One man can make a difference. And so can one woman. Such a woman was the former Dutch ambassador to Kenya, Laetitia van den Assum.

She believed passionately in the power of art to encourage good governance through a more aware and open society.

Her method was sponsorship. The local arts scene benefited hugely, and the lady is fondly remembered. And the man? Step forward Bart Ouvry, the ambassador of Belgium to Kenya.

M. Ouvry came here in May 2011 and immediately set about encouraging the arts. A keen collector, he ensured the walls of his embassy and official residence were hung with exemplary works from the Belgian national collection.

And he was the driving force behind a series of exhibitions held to celebrate King’s Day, the Belgian national holiday that takes places on November 15, and honours the country’s ruling dynasty.

Last year it was King Albert. He stepped down and now it is King Phillipe. That’s dynasties for you.

M. Ouvry’s exhibitions were curated by expat Belgian art experts, of whom there are a surprising number. Gallery owner Samantha Ripa de Meana handled the first, consultant curator Gonda Geets the second, last year, and now it is the turn of collector and furniture maker Marc van Rampelberg.

M. Ouvry’s exhibitions were staged in his official residence, the delightful pastiche of Versailles that sits on the edge of Muthaiga. He leaves us next August, so this will be his last show. It is interesting — and this ambassador will be badly missed.

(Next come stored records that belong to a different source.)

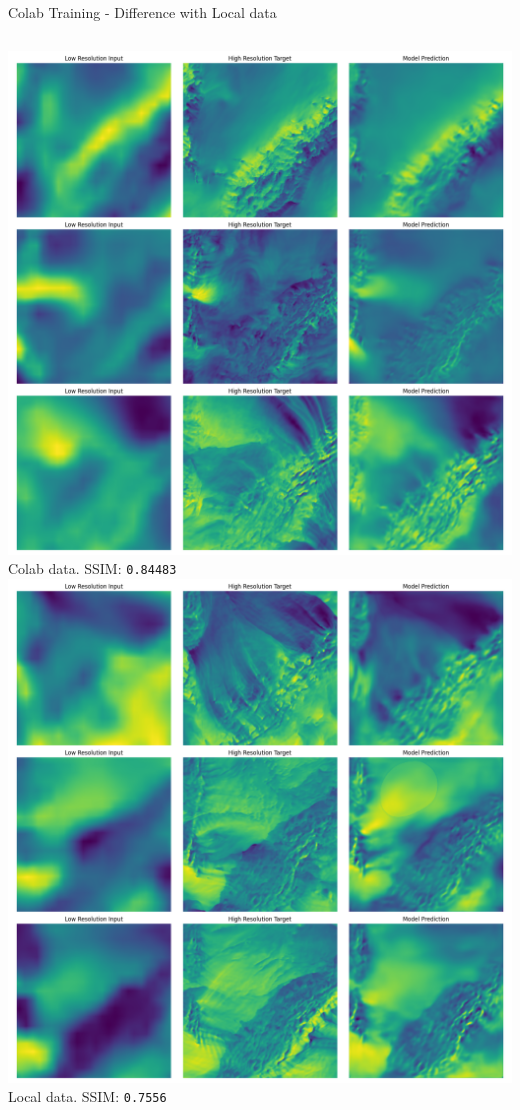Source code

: \documentclass[footline=authortitle]{beamer}
\begin{document}
\begin{frame}{Colab Training - Difference with Local data}
    \begin{columns}
            \includegraphics[width=\linewidth]{images/colab_vector_unet_L1SSIM_loss_300_epochs_8_batch_1em3_lr_1em5_weightdecay_best.pt.png}
            \newline
            \centering \small Colab data. SSIM: \texttt{0.84483}
            \includegraphics[width=\linewidth]{images/unet_vectors_l1ssim_loss_200_epochs_4_batch_1em3_lr_1em5_weightdecay.png}
            \newline
            \centering \small Local data. SSIM: \texttt{0.7556}
    \end{columns}
\end{frame}
\end{document}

Van Rampelberg has assembled 162 works by 12 artists — seven painters and five sculptors — to give us what he subtitles 50 years of art in Kenya. Elsewhere it is described, “a look at Kenya’s artistic past and present.”

LABYRINTH

The exhibition, called Labyrinth, is set mainly on a series of angled screens, under canvas on the large rear patio of the residence. You wander through the lanes between the screens allowing many of the works to take you by surprise as they come into view.

Big names are there, on pictures that have lain in private collections and remained unseen for years.

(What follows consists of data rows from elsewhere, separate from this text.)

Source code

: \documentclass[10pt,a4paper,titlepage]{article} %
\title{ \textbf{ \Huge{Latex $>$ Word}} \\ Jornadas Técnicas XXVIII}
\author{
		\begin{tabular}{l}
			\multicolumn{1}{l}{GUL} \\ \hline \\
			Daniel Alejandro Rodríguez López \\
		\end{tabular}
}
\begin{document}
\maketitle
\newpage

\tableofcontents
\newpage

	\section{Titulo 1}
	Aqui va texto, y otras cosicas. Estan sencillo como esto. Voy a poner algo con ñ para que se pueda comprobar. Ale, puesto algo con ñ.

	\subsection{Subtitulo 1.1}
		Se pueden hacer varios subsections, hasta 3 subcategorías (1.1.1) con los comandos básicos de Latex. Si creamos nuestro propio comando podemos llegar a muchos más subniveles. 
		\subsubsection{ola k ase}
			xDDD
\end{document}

The show will remain in place for at least a couple of weeks and invitations have been sent out to schools so children can wander through the lanes of their own heritage.

Hopefully, they will be educated and inspired by some of the work on show. It is by the painters Jak Katarikawe, Sane Wadu, Kivuthi Mbuno (early ones, before he began putting little fantasy blackbirds on top of all his creatures), Peterson Kamwathi, Richard Kimathi, Fitsum Berhe and Patrick Mukabi.

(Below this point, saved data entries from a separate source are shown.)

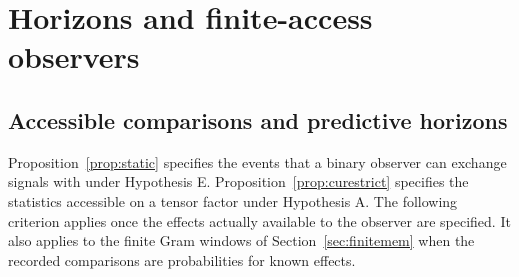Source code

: \documentclass[aps,pra,onecolumn,superscriptaddress,nofootinbib,10pt]{revtex4-2}
\theoremstyle{definition}
\theoremstyle{remark}
\begin{document}
\section{Horizons and finite-access observers}\label{sec:horizons}

\subsection{Accessible comparisons and predictive horizons}\label{ob:horizons}

Proposition~\ref{prop:static} specifies the events that a binary observer
can exchange signals with under Hypothesis E. Proposition~\ref{prop:curestrict}
specifies the statistics accessible on a tensor factor under Hypothesis A.
The following criterion applies once the effects actually available to the
observer are specified. It also applies to the finite Gram windows of
Section~\ref{sec:finitemem} when the recorded comparisons are probabilities for
known effects.
\end{document}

The sculptors are Gakunju Kaigwa, the late Samwel Wanjau, Jackson Wanjau, Morris Foit and Chelenge van Rampelberg, who also contributes a painting and several large woodblocks.

The exhibition is accompanied by an excellent catalogue produced by the photographer James Muriuki. The need for catalogues is rapidly becoming a hobby horse of mine. Done properly, they are souvenirs that radiate knowledge and add to the region’s artistic development.